*** Opening of TASK INPUT ***
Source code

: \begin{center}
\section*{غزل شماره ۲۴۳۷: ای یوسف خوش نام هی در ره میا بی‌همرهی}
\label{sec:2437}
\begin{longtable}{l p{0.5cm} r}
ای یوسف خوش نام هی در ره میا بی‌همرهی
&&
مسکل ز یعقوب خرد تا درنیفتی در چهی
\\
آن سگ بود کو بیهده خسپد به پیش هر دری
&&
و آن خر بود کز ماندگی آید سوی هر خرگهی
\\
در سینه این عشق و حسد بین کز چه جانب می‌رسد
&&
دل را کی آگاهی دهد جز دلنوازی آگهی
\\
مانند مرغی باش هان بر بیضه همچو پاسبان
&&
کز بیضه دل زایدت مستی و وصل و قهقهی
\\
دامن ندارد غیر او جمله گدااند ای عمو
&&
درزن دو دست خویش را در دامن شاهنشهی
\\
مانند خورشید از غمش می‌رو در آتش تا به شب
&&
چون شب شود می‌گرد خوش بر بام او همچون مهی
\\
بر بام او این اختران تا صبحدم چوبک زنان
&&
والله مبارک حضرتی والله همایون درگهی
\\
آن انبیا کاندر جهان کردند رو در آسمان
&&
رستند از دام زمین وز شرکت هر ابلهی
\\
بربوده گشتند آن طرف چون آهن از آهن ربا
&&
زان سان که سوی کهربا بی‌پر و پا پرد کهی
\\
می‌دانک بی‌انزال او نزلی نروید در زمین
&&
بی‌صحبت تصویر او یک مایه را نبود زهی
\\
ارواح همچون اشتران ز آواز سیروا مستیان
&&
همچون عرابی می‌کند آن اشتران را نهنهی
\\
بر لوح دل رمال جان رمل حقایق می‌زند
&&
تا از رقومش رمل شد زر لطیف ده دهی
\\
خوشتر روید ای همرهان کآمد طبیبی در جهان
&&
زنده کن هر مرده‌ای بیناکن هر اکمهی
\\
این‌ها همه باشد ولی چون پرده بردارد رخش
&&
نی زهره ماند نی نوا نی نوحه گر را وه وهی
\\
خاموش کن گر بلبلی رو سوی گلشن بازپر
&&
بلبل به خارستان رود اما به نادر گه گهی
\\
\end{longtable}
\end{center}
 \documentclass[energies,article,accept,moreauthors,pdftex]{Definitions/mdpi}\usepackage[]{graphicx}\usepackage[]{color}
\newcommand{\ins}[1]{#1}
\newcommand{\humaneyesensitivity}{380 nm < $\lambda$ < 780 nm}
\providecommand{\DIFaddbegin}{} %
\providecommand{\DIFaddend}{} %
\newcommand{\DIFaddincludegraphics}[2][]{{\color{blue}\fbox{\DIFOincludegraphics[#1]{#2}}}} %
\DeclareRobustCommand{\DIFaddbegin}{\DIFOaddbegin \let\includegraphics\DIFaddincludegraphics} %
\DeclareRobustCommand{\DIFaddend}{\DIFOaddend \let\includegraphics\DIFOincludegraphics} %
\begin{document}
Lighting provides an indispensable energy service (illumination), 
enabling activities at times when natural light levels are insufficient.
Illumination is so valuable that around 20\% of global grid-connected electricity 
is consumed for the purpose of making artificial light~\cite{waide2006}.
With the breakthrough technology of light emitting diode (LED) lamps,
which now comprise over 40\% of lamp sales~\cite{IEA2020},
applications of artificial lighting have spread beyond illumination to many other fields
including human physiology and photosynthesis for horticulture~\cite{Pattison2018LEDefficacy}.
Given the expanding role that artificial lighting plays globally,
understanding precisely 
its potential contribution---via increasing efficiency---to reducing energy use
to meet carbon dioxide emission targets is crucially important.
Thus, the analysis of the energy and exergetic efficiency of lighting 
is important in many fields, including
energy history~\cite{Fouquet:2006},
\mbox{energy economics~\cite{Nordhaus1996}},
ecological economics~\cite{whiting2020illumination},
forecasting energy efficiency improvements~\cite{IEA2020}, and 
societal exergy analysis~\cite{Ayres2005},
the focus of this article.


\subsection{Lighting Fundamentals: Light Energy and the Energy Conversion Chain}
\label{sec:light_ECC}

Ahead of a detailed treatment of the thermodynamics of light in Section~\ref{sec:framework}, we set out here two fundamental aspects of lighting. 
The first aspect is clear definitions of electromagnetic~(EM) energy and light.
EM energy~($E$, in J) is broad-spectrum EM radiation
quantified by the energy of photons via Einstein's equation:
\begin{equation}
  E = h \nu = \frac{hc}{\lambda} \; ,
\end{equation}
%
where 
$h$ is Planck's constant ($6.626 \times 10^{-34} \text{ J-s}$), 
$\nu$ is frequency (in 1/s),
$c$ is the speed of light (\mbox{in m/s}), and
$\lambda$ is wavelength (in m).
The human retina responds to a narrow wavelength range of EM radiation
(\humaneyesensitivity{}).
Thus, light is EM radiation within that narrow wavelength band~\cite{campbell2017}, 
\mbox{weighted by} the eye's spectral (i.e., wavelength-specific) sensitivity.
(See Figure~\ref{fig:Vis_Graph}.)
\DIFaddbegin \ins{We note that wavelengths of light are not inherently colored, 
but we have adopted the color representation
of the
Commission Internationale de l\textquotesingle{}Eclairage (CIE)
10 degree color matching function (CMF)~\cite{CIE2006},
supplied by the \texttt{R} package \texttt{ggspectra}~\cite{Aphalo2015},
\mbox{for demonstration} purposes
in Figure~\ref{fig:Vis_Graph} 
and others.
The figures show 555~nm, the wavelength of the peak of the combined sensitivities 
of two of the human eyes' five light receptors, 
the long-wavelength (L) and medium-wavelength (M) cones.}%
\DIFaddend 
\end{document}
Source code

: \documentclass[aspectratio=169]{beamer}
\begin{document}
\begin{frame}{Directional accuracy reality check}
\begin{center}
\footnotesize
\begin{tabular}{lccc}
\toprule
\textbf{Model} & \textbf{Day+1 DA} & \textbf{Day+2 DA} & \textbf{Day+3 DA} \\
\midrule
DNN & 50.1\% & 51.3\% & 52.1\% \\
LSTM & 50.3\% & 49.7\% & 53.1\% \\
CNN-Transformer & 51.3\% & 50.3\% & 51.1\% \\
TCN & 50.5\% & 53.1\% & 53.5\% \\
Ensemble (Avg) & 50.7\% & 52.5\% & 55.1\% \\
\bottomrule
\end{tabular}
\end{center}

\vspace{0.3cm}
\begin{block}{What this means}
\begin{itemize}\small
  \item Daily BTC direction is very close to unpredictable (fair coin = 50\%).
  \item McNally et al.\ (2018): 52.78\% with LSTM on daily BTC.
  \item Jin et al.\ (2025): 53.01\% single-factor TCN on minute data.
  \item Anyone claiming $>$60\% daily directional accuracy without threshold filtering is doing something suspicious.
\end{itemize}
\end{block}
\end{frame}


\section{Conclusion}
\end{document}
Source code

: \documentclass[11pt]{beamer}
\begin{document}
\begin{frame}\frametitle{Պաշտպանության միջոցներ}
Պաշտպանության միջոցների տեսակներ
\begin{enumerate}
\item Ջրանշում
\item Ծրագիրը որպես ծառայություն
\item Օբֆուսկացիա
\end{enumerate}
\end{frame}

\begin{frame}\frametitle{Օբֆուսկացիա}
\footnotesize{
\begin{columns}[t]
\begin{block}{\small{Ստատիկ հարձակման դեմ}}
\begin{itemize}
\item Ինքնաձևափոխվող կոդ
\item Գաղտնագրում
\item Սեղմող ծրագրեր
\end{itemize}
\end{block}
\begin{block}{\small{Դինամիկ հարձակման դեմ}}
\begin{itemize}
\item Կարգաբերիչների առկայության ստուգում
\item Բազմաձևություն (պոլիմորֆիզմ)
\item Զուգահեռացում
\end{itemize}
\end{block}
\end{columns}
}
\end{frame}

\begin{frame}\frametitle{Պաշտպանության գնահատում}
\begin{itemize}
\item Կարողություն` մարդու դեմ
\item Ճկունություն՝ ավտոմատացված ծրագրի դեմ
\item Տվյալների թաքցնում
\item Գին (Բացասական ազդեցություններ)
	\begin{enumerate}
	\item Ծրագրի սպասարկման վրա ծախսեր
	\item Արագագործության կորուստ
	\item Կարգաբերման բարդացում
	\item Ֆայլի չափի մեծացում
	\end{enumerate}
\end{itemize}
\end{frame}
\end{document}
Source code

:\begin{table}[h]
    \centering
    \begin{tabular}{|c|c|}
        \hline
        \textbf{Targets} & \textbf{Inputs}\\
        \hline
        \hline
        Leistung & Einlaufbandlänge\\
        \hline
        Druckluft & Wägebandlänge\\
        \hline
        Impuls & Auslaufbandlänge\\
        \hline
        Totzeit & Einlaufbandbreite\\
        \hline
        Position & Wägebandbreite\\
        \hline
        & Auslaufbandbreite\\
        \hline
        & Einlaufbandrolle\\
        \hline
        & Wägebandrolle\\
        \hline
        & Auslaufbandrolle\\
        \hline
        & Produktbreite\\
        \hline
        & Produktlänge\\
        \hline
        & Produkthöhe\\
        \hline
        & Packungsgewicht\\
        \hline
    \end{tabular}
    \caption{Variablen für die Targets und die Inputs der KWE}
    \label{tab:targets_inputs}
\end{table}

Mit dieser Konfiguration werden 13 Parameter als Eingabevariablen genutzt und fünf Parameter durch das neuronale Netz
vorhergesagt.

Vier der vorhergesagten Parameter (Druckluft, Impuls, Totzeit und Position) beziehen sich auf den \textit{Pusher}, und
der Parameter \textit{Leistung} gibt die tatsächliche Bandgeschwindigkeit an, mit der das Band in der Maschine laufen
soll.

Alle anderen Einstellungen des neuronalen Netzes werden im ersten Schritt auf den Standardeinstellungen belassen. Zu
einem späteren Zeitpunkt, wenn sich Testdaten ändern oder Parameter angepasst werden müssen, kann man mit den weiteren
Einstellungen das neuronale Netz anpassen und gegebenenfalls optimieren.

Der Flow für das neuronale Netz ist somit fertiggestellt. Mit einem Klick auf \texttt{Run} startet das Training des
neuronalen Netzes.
*** Close of TASK INPUT ***
WHAT THE EXERCISE ASKS:
Return the number of lines in the material holding the string "Օբֆուսկացիա", and no other text.

TASK RESPONSE:
2